▸ Work task
Copy each entry below verbatim. Skip the pictures.

Start of Task data

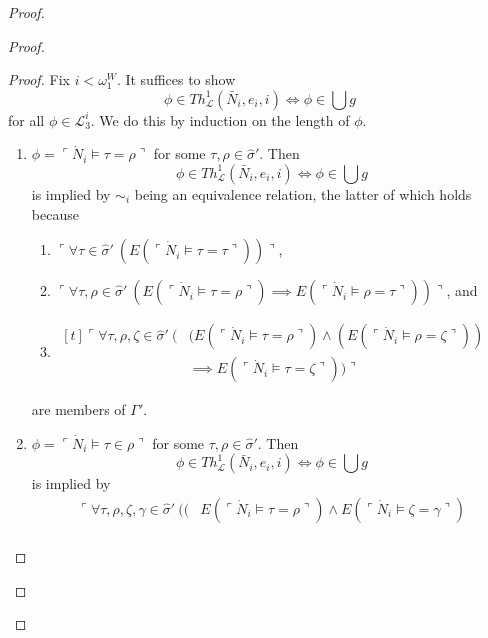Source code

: \documentclass[12pt, twoside]{memoir}
\numberwithin{equation}{section}
\theoremstyle{definition}
\theoremstyle{remark}
\theoremstyle{definition}
\theoremstyle{definition}
\theoremstyle{definition}
\theoremstyle{remark}
\begin{document}
\begin{proof}
\begin{proof}
\begin{proof}
Fix $i < \omega_1^W$. It suffices to show 
\begin{equation*}
    \phi \in Th^{1}_{\mathcal{L}}(\bar{N}_i, e_i, i) \iff \phi \in \bigcup g
\end{equation*}
for all $\phi \in \mathcal{L}^i_3$. We do this by induction on the length of $\phi$. 

\begin{enumerate}[label=Case \arabic*:, leftmargin=50pt]
    \item $\phi = \ulcorner \dot{N}_i \models \tau = \rho \urcorner$ for some $\tau, \rho \in \hat{\sigma}'$. Then 
    \begin{equation*}
        \phi \in Th^{1}_{\mathcal{L}}(\bar{N}_i, e_i, i) \iff \phi \in \bigcup g
    \end{equation*}
    is implied by $\sim_i$ being an equivalence relation, the latter of which holds because 
    \begin{enumerate}[label=(\alph*)]
        \item $\ulcorner \forall \tau \in \hat{\sigma}' \ (E(\ulcorner \dot{N}_i \models \tau = \tau \urcorner)) \urcorner$,
        \item $\ulcorner \forall \tau, \rho \in \hat{\sigma}' \ (E(\ulcorner \dot{N}_i \models \tau = \rho \urcorner) \implies E(\ulcorner \dot{N}_i \models \rho = \tau \urcorner)) \urcorner$, and
        \item 
        \!
        $\begin{aligned}[t]\ulcorner \forall \tau, \rho, \zeta \in \hat{\sigma}' \ (&(E(\ulcorner \dot{N}_i \models \tau = \rho \urcorner) \wedge (E(\ulcorner \dot{N}_i \models \rho = \zeta \urcorner)) \\
        & \implies E(\ulcorner \dot{N}_i \models \tau = \zeta \urcorner)) \urcorner
        \end{aligned}$
    \end{enumerate}
    are members of $\Gamma'$.
    \item $\phi = \ulcorner \dot{N}_i \models \tau \in \rho \urcorner$ for some $\tau, \rho \in \hat{\sigma}'$. Then 
    \begin{equation*}
        \phi \in Th^{1}_{\mathcal{L}}(\bar{N}_i, e_i, i) \iff \phi \in \bigcup g
    \end{equation*}
    is implied by  
    \begin{align*}
        \ulcorner \forall \tau, \rho, \zeta, \gamma \in \hat{\sigma}' \ (( & E(\ulcorner \dot{N}_i \models \tau = \rho \urcorner) \wedge E(\ulcorner \dot{N}_i \models \zeta = \gamma \urcorner) \\

\end{align*}
\end{enumerate}
\end{proof}
\end{proof}
\end{proof}
\end{document}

End of Task data

▸ Output below
Source code

: \documentclass[12pt, twoside]{memoir}
\numberwithin{equation}{section}
\theoremstyle{definition}
\theoremstyle{remark}
\theoremstyle{definition}
\theoremstyle{definition}
\theoremstyle{definition}
\theoremstyle{remark}
\begin{document}
\begin{proof}
\begin{proof}
\begin{proof}
Fix $i < \omega_1^W$. It suffices to show 
\begin{equation*}
    \phi \in Th^{1}_{\mathcal{L}}(\bar{N}_i, e_i, i) \iff \phi \in \bigcup g
\end{equation*}
for all $\phi \in \mathcal{L}^i_3$. We do this by induction on the length of $\phi$. 

\begin{enumerate}[label=Case \arabic*:, leftmargin=50pt]
    \item $\phi = \ulcorner \dot{N}_i \models \tau = \rho \urcorner$ for some $\tau, \rho \in \hat{\sigma}'$. Then 
    \begin{equation*}
        \phi \in Th^{1}_{\mathcal{L}}(\bar{N}_i, e_i, i) \iff \phi \in \bigcup g
    \end{equation*}
    is implied by $\sim_i$ being an equivalence relation, the latter of which holds because 
    \begin{enumerate}[label=(\alph*)]
        \item $\ulcorner \forall \tau \in \hat{\sigma}' \ (E(\ulcorner \dot{N}_i \models \tau = \tau \urcorner)) \urcorner$,
        \item $\ulcorner \forall \tau, \rho \in \hat{\sigma}' \ (E(\ulcorner \dot{N}_i \models \tau = \rho \urcorner) \implies E(\ulcorner \dot{N}_i \models \rho = \tau \urcorner)) \urcorner$, and
        \item 
        \!
        $\begin{aligned}[t]\ulcorner \forall \tau, \rho, \zeta \in \hat{\sigma}' \ (&(E(\ulcorner \dot{N}_i \models \tau = \rho \urcorner) \wedge (E(\ulcorner \dot{N}_i \models \rho = \zeta \urcorner)) \\
        & \implies E(\ulcorner \dot{N}_i \models \tau = \zeta \urcorner)) \urcorner
        \end{aligned}$
    \end{enumerate}
    are members of $\Gamma'$.
    \item $\phi = \ulcorner \dot{N}_i \models \tau \in \rho \urcorner$ for some $\tau, \rho \in \hat{\sigma}'$. Then 
    \begin{equation*}
        \phi \in Th^{1}_{\mathcal{L}}(\bar{N}_i, e_i, i) \iff \phi \in \bigcup g
    \end{equation*}
    is implied by  
    \begin{align*}
        \ulcorner \forall \tau, \rho, \zeta, \gamma \in \hat{\sigma}' \ (( & E(\ulcorner \dot{N}_i \models \tau = \rho \urcorner) \wedge E(\ulcorner \dot{N}_i \models \zeta = \gamma \urcorner) \\

\end{align*}
\end{enumerate}
\end{proof}
\end{proof}
\end{proof}
\end{document}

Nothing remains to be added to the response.